This report is provided by Jeffrey Otteau of the Otteau Appraisal Group who also authors a series of widely followed quarterly market reports on the New Jersey real estate market. This information is collected from various sources including Boards of Realtors and Multiple Listing Systems in New Jersey.

I have known Jeff for many years and consider him one of the leaders in the real estate appraisal profession. He has taught me a lot about quantitative real estate market analysis.
…Jonathan Miller

HOME SALES DECLINE FURTHER AT YEAR END

>The pace of home sales in New Jersey declined further in December providing compelling evidence that the housing market recession has not yet reached bottom. In December, Contract-Sales activity declined 24% below the November pace and was 31% less than in December 2006. When considered against the backdrop of high Unsold Inventory levels and a looming economic recession, it appears certain that existing-home prices will continue their decline into 2008. As a result, strategies of ‘waiting until Spring’ are ill conceived as overpricing inevitably leads to extended marketing times and lower prevailing market price levels. Best-Practices for a weakening housing market is to price ‘ahead of the decline curve’ to shorten marketing time and capture a higher selling price before prices drift even lower. From the new construction persepective however, many home builders have already embraced this strategy with Right Pricing! that reflects the current market realities. For the next segment on our Right Pricing! Strategy, register to attend our 2008 Spring Workshop Series next month.
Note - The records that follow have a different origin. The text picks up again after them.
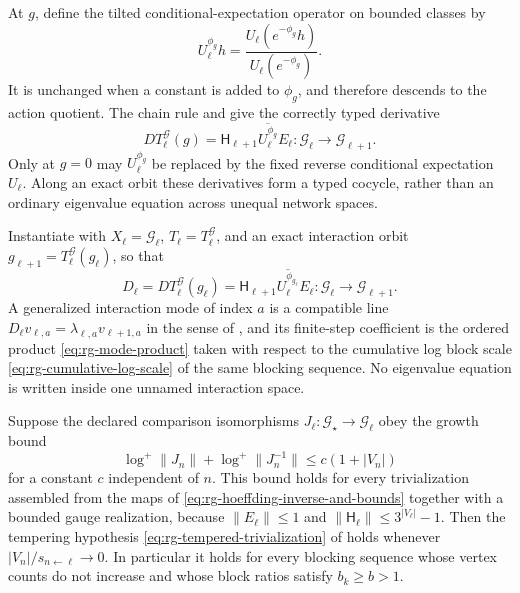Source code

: At \(g\), define the tilted conditional-expectation operator on bounded
classes by
\begin{equation}
 U_\ell^{\phi_g}h
 =\frac{U_\ell(e^{-\phi_g}h)}{U_\ell(e^{-\phi_g})}.
 \label{eq:rg-interaction-tilted-conditional-expectation}
\end{equation}
It is unchanged when a constant is added to \(\phi_g\), and therefore
descends to the action quotient.  The chain rule and
 give the correctly typed derivative
\begin{equation}
 D T_\ell^{\mathcal G}(g)
 =\mathsf H_{\ell+1} \overline{U_\ell^{\phi_g}} E_\ell:
 \mathcal G_\ell\longrightarrow\mathcal G_{\ell+1}.
 \label{eq:rg-nonlinear-interaction-derivative}
\end{equation}
Only at \(g=0\) may \(U_\ell^{\phi_g}\) be replaced by the fixed reverse
conditional expectation \(U_\ell\).  Along an exact orbit these derivatives
form a typed cocycle, rather than an ordinary eigenvalue equation across
unequal network spaces. 

Instantiate  with \(X_\ell=\mathcal G_\ell\),
\(T_\ell=T_\ell^{\mathcal G}\), and an exact interaction orbit
\(g_{\ell+1}=T_\ell^{\mathcal G}(g_\ell)\), so that
\begin{equation}
 D_\ell=DT_\ell^{\mathcal G}(g_\ell)
 =\mathsf H_{\ell+1}\overline{U_\ell^{\phi_{g_\ell}}}E_\ell:
 \mathcal G_\ell\longrightarrow\mathcal G_{\ell+1}.
 \label{eq:rg-interaction-mode-generator}
\end{equation}
A generalized interaction mode of index \(a\) is a compatible line
\(D_\ell v_{\ell,a}=\lambda_{\ell,a}v_{\ell+1,a}\) in the sense of
, and its finite-step coefficient is the ordered product
\eqref{eq:rg-mode-product} taken with respect to the cumulative log block scale
\eqref{eq:rg-cumulative-log-scale} of the same blocking sequence.  No eigenvalue
equation is written inside one unnamed interaction space.

Suppose the declared comparison isomorphisms
\(J_\ell:\mathcal G_\star\to\mathcal G_\ell\) obey the growth bound
\begin{equation}
 \log^+\lVert J_n\rVert+\log^+\lVert J_n^{-1}\rVert
 \leq c\left(1+\lvert V_n\rvert\right)
 \label{eq:rg-interaction-trivialization-growth}
\end{equation}
for a constant \(c\) independent of \(n\).  This bound holds for every
trivialization assembled from the maps of
\eqref{eq:rg-hoeffding-inverse-and-bounds} together with a bounded gauge
realization, because \(\lVert E_\ell\rVert\leq1\) and
\(\lVert\mathsf H_\ell\rVert\leq3^{\lvert V_\ell\rvert}-1\).  Then the tempering
hypothesis \eqref{eq:rg-tempered-trivialization} of
 holds whenever
\(\lvert V_n\rvert/s_{n\leftarrow\ell}\to0\).  In particular it holds for every
blocking sequence whose vertex counts do not increase and whose block ratios
satisfy \(b_k\geq b>1\).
>Despite the ongoing market decline, some bright spots are emerging. Unsold Inventory declined for the fourth consecutive month and now stands 16% lower than in August, reflecting 12,000 fewer homes on the market. Also encouraging is that mortgage interest rates continue their descent providing a boost to home buyers’ purchasing power and helping to close the housing affordability gap in New Jersey. According to Freddie Mac’s latest Primary Mortgage Market Survey® (PMMS®), the 30-year fixed-rate mortgage averaged 5.48 percent for the week ending January 24, 2008, down from 5.69 percent the prior week and 6.25 percent last year at this time. The last time mortgage rates were lower was March 25, 2004, a time when home buying activity was at a frenzied pace. Another positive factor is yesterday’s announcement that President Bush and House leaders have agreed on an economic stimulus package that would allow Fannie Mae and Freddie Mac to raise the limit on the loans they purchase from $417,000 to $625,500. Similarly the FHA limit would be increased from $362,000 to $725,000. The effect of such increases would be to expand the pool of money for borrowers of so-called Jumbo Mortgages thus increasing liquidity and reducing interest rates for these loans in the process.

>The take-away from all of these developments is that while the market has further to fall, the bottom point is getting closer. Home buyers should take notice of these developments as 2008 presents an unusual combination of being in the ‘driver’s seat’ of price negotiations at a time of record low interest rates. Those who wait too long will eventually find this opportunity window closed when higher interest rates and firmer pricing returns to the market.